Massaging business expense forms – fatal even without the employee’s signature

An airline dismissed a captain without notice after discovering that the captain had submitted overstated travel expenses, even though the expense form was not properly completed, had been partially overwritten and lacked the required signature.  The first two court hearings upheld the employee’s claim and ordered reinstatement as they regarded the carelessly filled form as a clear sign of lack of the captain’s intention to commit fraud.  But the appeal court disagreed.  

Dismissal for expense claim fraud – too easily applied?

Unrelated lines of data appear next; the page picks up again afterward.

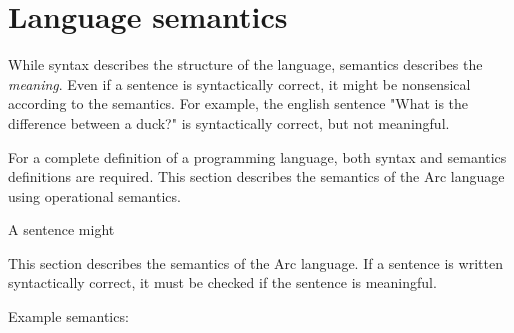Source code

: \section{Language semantics}\label{sec:languagesemantics}
While syntax describes the structure of the language, semantics describes the \textit{meaning}. Even if a sentence is syntactically correct, it might be nonsensical according to the semantics. For example, the english sentence "What is the difference between a duck?" is syntactically correct, but not meaningful.

For a complete definition of a programming language, both syntax and semantics definitions are required. This section describes the semantics of the Arc language using operational semantics.



A sentence might


This section describes the semantics of the Arc language. If a sentence is written syntactically correct, it must be checked if the sentence is meaningful.

Example semantics:

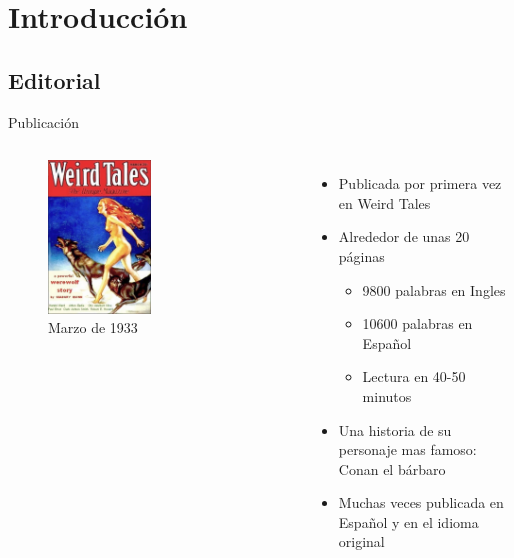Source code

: \section{Introducción}
\subsection{Editorial}
\begin{frame}{Publicación}
\begin{columns}
    \begin{figure}[htb]
    \centering
        \includegraphics[width=0.5\textwidth]{img/WeirdTales-1933-03}
        \caption{Marzo de 1933}
    \end{figure}    
    \begin{itemize}
         \item Publicada por primera vez en Weird Tales
         \item Alrededor de unas 20 páginas
         \begin{itemize}
            \item 9800 palabras en Ingles
            \item 10600 palabras en Español
            \item Lectura en 40-50 minutos
         \end{itemize}
         \item Una historia de su personaje mas famoso: Conan el bárbaro
         \item Muchas veces publicada en Español y en el idioma original
    \end{itemize}
\end{columns}
\end{frame}


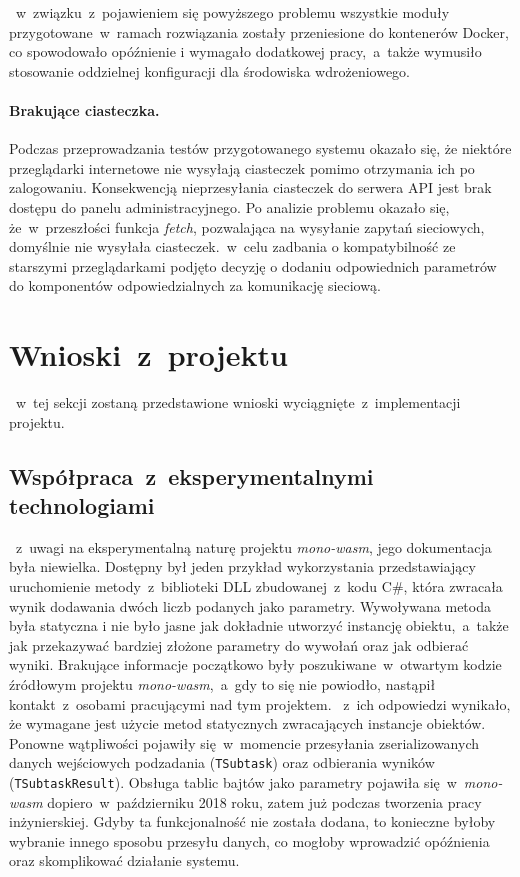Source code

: \documentclass[a4paper,11pt,twoside]{report}
\theoremstyle{definition}
\begin{document}
           ~w~związku~z~pojawieniem się powyższego problemu wszystkie moduły przygotowane~w~ramach rozwiązania zostały przeniesione do kontenerów Docker, co spowodowało opóźnienie i wymagało dodatkowej pracy,~a~także wymusiło stosowanie oddzielnej konfiguracji dla środowiska wdrożeniowego.
            
        \paragraph{Brakujące ciasteczka.}
            Podczas przeprowadzania testów przygotowanego systemu okazało się, że niektóre przeglądarki internetowe nie wysyłają ciasteczek pomimo otrzymania ich po zalogowaniu.
            Konsekwencją nieprzesyłania ciasteczek do serwera API jest brak dostępu do panelu administracyjnego. Po analizie problemu okazało się, że~w~przeszłości funkcja \textit{fetch}, pozwalająca na wysyłanie zapytań sieciowych, domyślnie nie wysyłała ciasteczek.~w~celu zadbania o kompatybilność ze starszymi przeglądarkami podjęto decyzję o dodaniu odpowiednich parametrów do komponentów odpowiedzialnych za komunikację sieciową.
    
    
    \section{Wnioski~z~projektu}
        \label{wnioski-z-projektu}
       ~w~tej sekcji zostaną przedstawione wnioski wyciągnięte~z~implementacji projektu.
        
        \subsection{Współpraca~z~eksperymentalnymi technologiami}
           ~z~uwagi na eksperymentalną naturę projektu \textit{mono-wasm}, jego dokumentacja była niewielka. Dostępny był jeden przykład wykorzystania przedstawiający uruchomienie metody~z~biblioteki DLL zbudowanej~z~kodu C\#, która zwracała wynik dodawania dwóch liczb podanych jako parametry.
            Wywoływana metoda była statyczna i nie było jasne jak dokładnie utworzyć instancję obiektu,~a~także jak przekazywać bardziej złożone parametry do wywołań oraz jak odbierać wyniki.
            Brakujące informacje początkowo były poszukiwane~w~otwartym kodzie źródłowym projektu \textit{mono-wasm},~a~gdy to się nie powiodło, nastąpił kontakt~z~osobami pracującymi nad tym projektem.
           ~z~ich odpowiedzi wynikało, że wymagane jest użycie metod statycznych zwracających instancje obiektów.
            Ponowne wątpliwości pojawiły się~w~momencie przesyłania zserializowanych danych wejściowych podzadania (\texttt{TSubtask}) oraz odbierania wyników (\texttt{TSubtaskResult}). Obsługa tablic bajtów jako parametry pojawiła się~w~\textit{mono-wasm} dopiero~w~październiku 2018 roku, zatem już podczas tworzenia pracy inżynierskiej.
            Gdyby ta funkcjonalność nie została dodana, to konieczne byłoby wybranie innego sposobu przesyłu danych, co mogłoby wprowadzić opóźnienia oraz skomplikować działanie systemu.
            
\end{document}
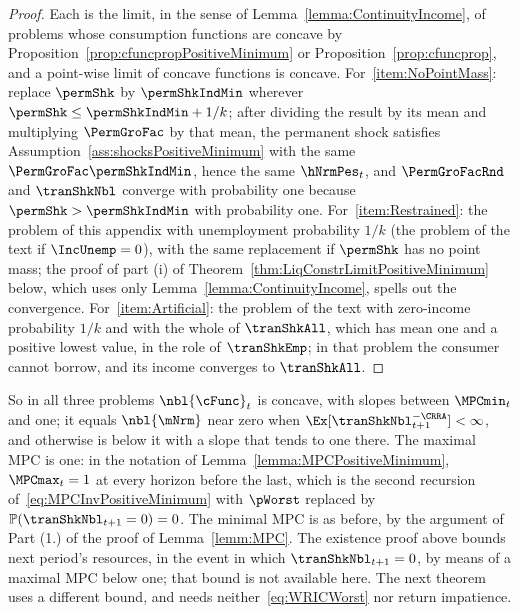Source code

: \documentclass[\econtexRoot/BufferStockTheory]{subfiles}
\begin{document}
\begin{proof}
Each is the limit, in the sense of Lemma~\ref{lemma:ContinuityIncome}, of problems whose consumption functions are concave by Proposition~\ref{prop:cfuncpropPositiveMinimum} or Proposition~\ref{prop:cfuncprop}, and a point-wise limit of concave functions is concave.
For~\ref{item:NoPointMass}: replace $\permShk$ by $\permShkIndMin$ wherever $\permShk\leq\permShkIndMin+1/k$; after dividing the result by its mean and multiplying $\PermGroFac$ by that mean, the permanent shock satisfies Assumption~\ref{ass:shocksPositiveMinimum} with the same $\PermGroFac\permShkIndMin$, hence the same $\hNrmPes_{t}$, and $\PermGroFacRnd$ and $\tranShkNbl$ converge with probability one because $\permShk>\permShkIndMin$ with probability one.
For~\ref{item:Restrained}: the problem of this appendix with unemployment probability $1/k$ (the problem of the text if $\IncUnemp=0$), with the same replacement if $\permShk$ has no point mass; the proof of part (i) of Theorem~\ref{thm:LiqConstrLimitPositiveMinimum} below, which uses only Lemma~\ref{lemma:ContinuityIncome}, spells out the convergence.
For~\ref{item:Artificial}: the problem of the text with zero-income probability $1/k$ and with the whole of $\tranShkAll$, which has mean one and a positive lowest value, in the role of $\tranShkEmp$; in that problem the consumer cannot borrow, and its income converges to $\tranShkAll$.
\end{proof}

So in all three problems $\nbl{\cFunc}_{t}$ is concave, with slopes between $\MPCmin_{t}$ and one; it equals $\nbl{\mNrm}$ near zero when $\Ex[\tranShkNbl_{t+1}^{-\CRRA}]<\infty$, and otherwise is below it with a slope that tends to one there.
The maximal MPC is one: in the notation of Lemma~\ref{lemma:MPCPositiveMinimum}, $\MPCmax_{t}=1$ at every horizon before the last, which is the second recursion of~\eqref{eq:MPCInvPositiveMinimum} with $\pWorst$ replaced by $\mathbb{P}(\tranShkNbl_{t+1}=0)=0$.
The minimal MPC is as before, by the argument of Part (1.) of the proof of Lemma~\ref{lemm:MPC}.
The existence proof above bounds next period's resources, in the event in which $\tranShkNbl_{t+1}=0$, by means of a maximal MPC below one; that bound is not available here.
The next theorem uses a different bound, and needs neither~\eqref{eq:WRICWorst} nor return impatience.
\end{document}
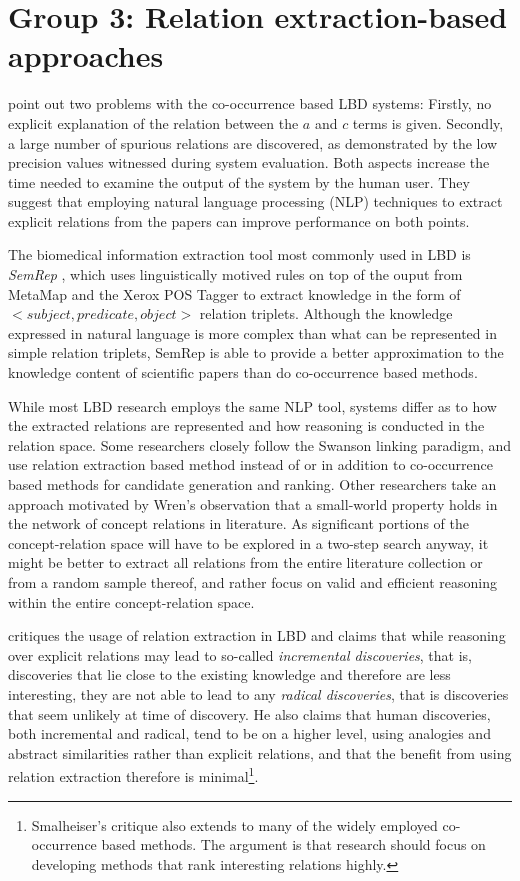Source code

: \section{Group 3: Relation extraction-based approaches}
\label{sec:relex}	

\citet{hri06} point out two problems with the co-occurrence based LBD systems: Firstly, no explicit explanation of the relation between the $a$ and $c$ terms is given. Secondly, a large number of spurious relations are discovered, as demonstrated by the low precision values witnessed during system evaluation. Both aspects increase the time needed to examine the output of the system by the human user. They suggest that employing natural language processing (NLP) techniques to extract explicit relations from the papers can improve performance on both points.

The biomedical information extraction tool most commonly used in LBD is \emph{SemRep} \cite{rin03}, which uses linguistically motived rules on top of the ouput from MetaMap and the Xerox POS Tagger to extract knowledge in the form of $<subject, predicate, object>$ relation triplets. Although the knowledge expressed in natural language is more complex than what can be represented in simple relation triplets, SemRep is able to provide a better approximation to the knowledge content of scientific papers than do co-occurrence based methods.

While most LBD research employs the same NLP tool, systems differ as to how the extracted relations are represented and how reasoning is conducted in the relation space. Some researchers closely follow the Swanson linking paradigm, and use relation extraction based method instead of or in addition to co-occurrence based methods for candidate generation and ranking. Other researchers take an approach motivated by Wren's observation that a small-world property holds in the network of concept relations in literature.
As significant portions of the concept-relation space will have to be explored in a two-step search anyway, it might be better to extract all relations from the entire literature collection or from a random sample thereof, and rather focus on valid and efficient reasoning within the entire concept-relation space. 

\citet{sma12} critiques the usage of relation extraction in LBD and claims that while reasoning over explicit relations may lead to so-called \emph{incremental discoveries}, that is, discoveries that lie close to the existing knowledge and therefore are less interesting, they are not able to lead to any \emph{radical discoveries}, that is discoveries that seem unlikely at time of discovery. He also claims that human discoveries, both incremental and radical, tend to be on a higher level, using analogies and abstract similarities rather than explicit relations, and that the benefit from using relation extraction therefore is minimal\footnote{Smalheiser's critique also extends to many of the widely employed co-occurrence based methods. The argument is that research should focus on developing methods that rank interesting relations highly.}.

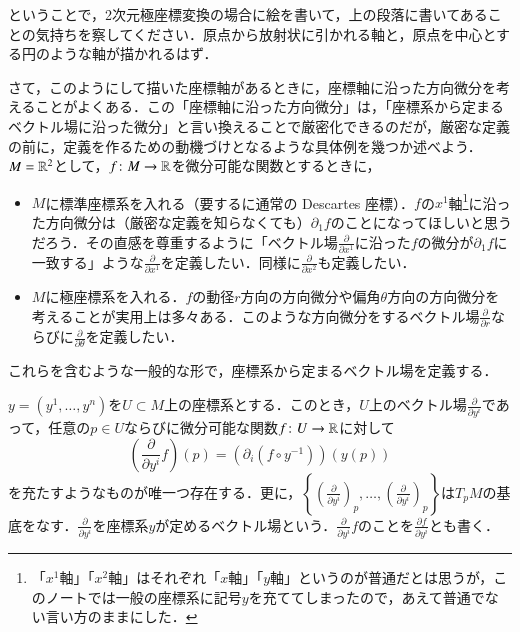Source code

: \begin{que}
ということで，2次元極座標変換の場合に絵を書いて，上の段落に書いてあることの気持ちを察してください．原点から放射状に引かれる軸と，原点を中心とする円のような軸が描かれるはず．
\end{que}

さて，このようにして描いた座標軸があるときに，座標軸に沿った方向微分を考えることがよくある．この「座標軸に沿った方向微分」は，「座標系から定まるベクトル場に沿った微分」と言い換えることで厳密化できるのだが，厳密な定義の前に，定義を作るための動機づけとなるような具体例を幾つか述べよう．$M=\mathbb{R}^2$として，$f \colon M \to \mathbb{R}$を微分可能な関数とするときに，
\begin{itemize}
\item $M$に標準座標系を入れる（要するに通常の Descartes 座標）．$f$の$x^1$軸\footnote{「$x^1$軸」「$x^2$軸」はそれぞれ「$x$軸」「$y$軸」というのが普通だとは思うが，このノートでは一般の座標系に記号$y$を充ててしまったので，あえて普通でない言い方のままにした．}に沿った方向微分は（厳密な定義を知らなくても）$\partial_1 f$のことになってほしいと思うだろう．その直感を尊重するように「ベクトル場$\frac{\partial}{\partial x^1}$に沿った$f$の微分が$\partial_1 f$に一致する」ような$\frac{\partial}{\partial x^1}$を定義したい．同様に$\frac{\partial}{\partial x^2}$も定義したい．
\item $M$に極座標系を入れる．$f$の動径$r$方向の方向微分や偏角$\theta$方向の方向微分を考えることが実用上は多々ある．このような方向微分をするベクトル場$\frac{\partial}{\partial r}$ならびに$\frac{\partial}{\partial \theta}$を定義したい．
\end{itemize}

これらを含むような一般的な形で，座標系から定まるベクトル場を定義する．
\begin{prop}
$y=(y^1, \dots, y^n)$を$U \subset M$上の座標系とする．このとき，$U$上のベクトル場$\frac{\partial}{\partial y^i}$であって，任意の$p \in U$ならびに微分可能な関数$f \colon U \to \mathbb{R}$に対して
\begin{equation}
\left( \frac{\partial}{\partial y^i} f \right)(p) = \left(\partial_i (f \circ y^{-1}) \right) (y(p))
\end{equation}を充たすようなものが唯一つ存在する．更に，$\left\{ \left(\frac{\partial}{\partial y^i}\right)_p,\dots, \left(\frac{\partial}{\partial y^i}\right)_p \right\}$は$T_pM$の基底をなす．$\frac{\partial}{\partial y^i}$を座標系$y$が定めるベクトル場という．$\frac{\partial}{\partial y^i} f$のことを$\frac{\partial f}{\partial y^i}$とも書く．
\end{prop}

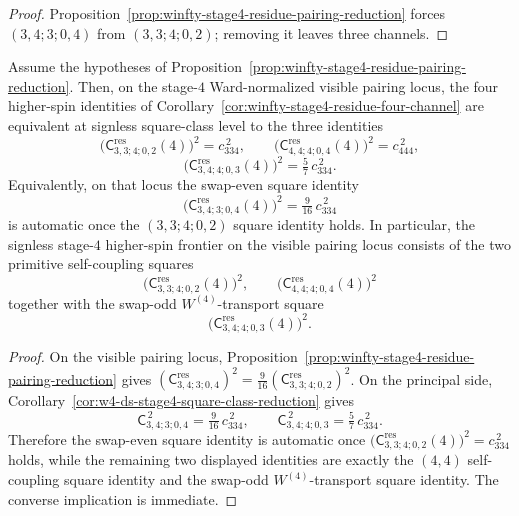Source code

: \begin{proof}
Proposition~\ref{prop:winfty-stage4-residue-pairing-reduction} forces $(3,4;3;0,4)$ from $(3,3;4;0,2)$; removing it leaves three channels.
\end{proof}

\begin{corollary}
\label{cor:winfty-stage4-primitive-transport-square-triple}
Assume the hypotheses of
Proposition~\ref{prop:winfty-stage4-residue-pairing-reduction}.  Then,
on the stage-$4$ Ward-normalized visible pairing locus, the four
higher-spin identities of
Corollary~\ref{cor:winfty-stage4-residue-four-channel} are equivalent
at signless square-class level to the three identities
\[
\bigl(\mathsf{C}^{\mathrm{res}}_{3,3;4;0,2}(4)\bigr)^2
=
c_{334}^{\,2},
\qquad
\bigl(\mathsf{C}^{\mathrm{res}}_{4,4;4;0,4}(4)\bigr)^2
=
c_{444}^{\,2},
\]
\[
\bigl(\mathsf{C}^{\mathrm{res}}_{3,4;4;0,3}(4)\bigr)^2
=
\tfrac{5}{7}\,c_{334}^{\,2}.
\]
Equivalently, on that locus the swap-even square identity
\[
\bigl(\mathsf{C}^{\mathrm{res}}_{3,4;3;0,4}(4)\bigr)^2
=
\tfrac{9}{16}\,c_{334}^{\,2}
\]
is automatic once the \((3,3;4;0,2)\) square identity holds.  In
particular, the signless stage-$4$ higher-spin frontier on the visible
pairing locus consists of the two primitive self-coupling squares
\[
\bigl(\mathsf{C}^{\mathrm{res}}_{3,3;4;0,2}(4)\bigr)^2,
\qquad
\bigl(\mathsf{C}^{\mathrm{res}}_{4,4;4;0,4}(4)\bigr)^2
\]
together with the swap-odd \(W^{(4)}\)-transport square
\[
\bigl(\mathsf{C}^{\mathrm{res}}_{3,4;4;0,3}(4)\bigr)^2.
\]
\end{corollary}

\begin{proof}
On the visible pairing locus, Proposition~\ref{prop:winfty-stage4-residue-pairing-reduction} gives
$(\mathsf{C}^{\mathrm{res}}_{3,4;3;0,4})^2 = \tfrac{9}{16}(\mathsf{C}^{\mathrm{res}}_{3,3;4;0,2})^2$.
On the principal side,
Corollary~\ref{cor:w4-ds-stage4-square-class-reduction} gives
\[
\mathsf{C}_{3,4;3;0,4}^{\,2}
=
\tfrac{9}{16}\,c_{334}^{\,2},
\qquad
\mathsf{C}_{3,4;4;0,3}^{\,2}
=
\tfrac{5}{7}\,c_{334}^{\,2}.
\]
Therefore the swap-even square identity is automatic once
\(
\bigl(\mathsf{C}^{\mathrm{res}}_{3,3;4;0,2}(4)\bigr)^2=c_{334}^{\,2}
\)
holds, while the remaining two displayed identities are exactly the
\((4,4)\) self-coupling square identity and the swap-odd
\(W^{(4)}\)-transport square identity.  The converse implication is
immediate.
\end{proof}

Employers sometimes follow the old adage: if you want to get rid of someone, audit their business expenses. German employment courts can discern such an approach where there is coincidence between the timing and extent of a review, and may look to reconsider the balance between the dishonest expense claim and the ultimate summary dismissal that usually follows. In this case, the Regional Labour Court Düsseldorf challenged the dismissal as the fraudulent yet incomplete and carelessly filled form was held to show a lack of intention. We understand this to be a technical argument for the employment courts to apply greater discretion in its legal assessment.

Correcting this approach, the Federal Labour Court in Erfurt (Bundesarbeitsgericht – docket number 2 AZR 994/12) upheld the strict rule:  An employer may summarily dismiss an employee without prior warning for expense claim fraud, if it can prove dishonesty or fraudulent intent.  Even conditional intent (as opposed to direct intent) is sufficient to end the employment immediately. Submitting an overstated and falsified expense claim is generally considered intentional fraud, even if the expense form was not properly filled in or lacks a signature.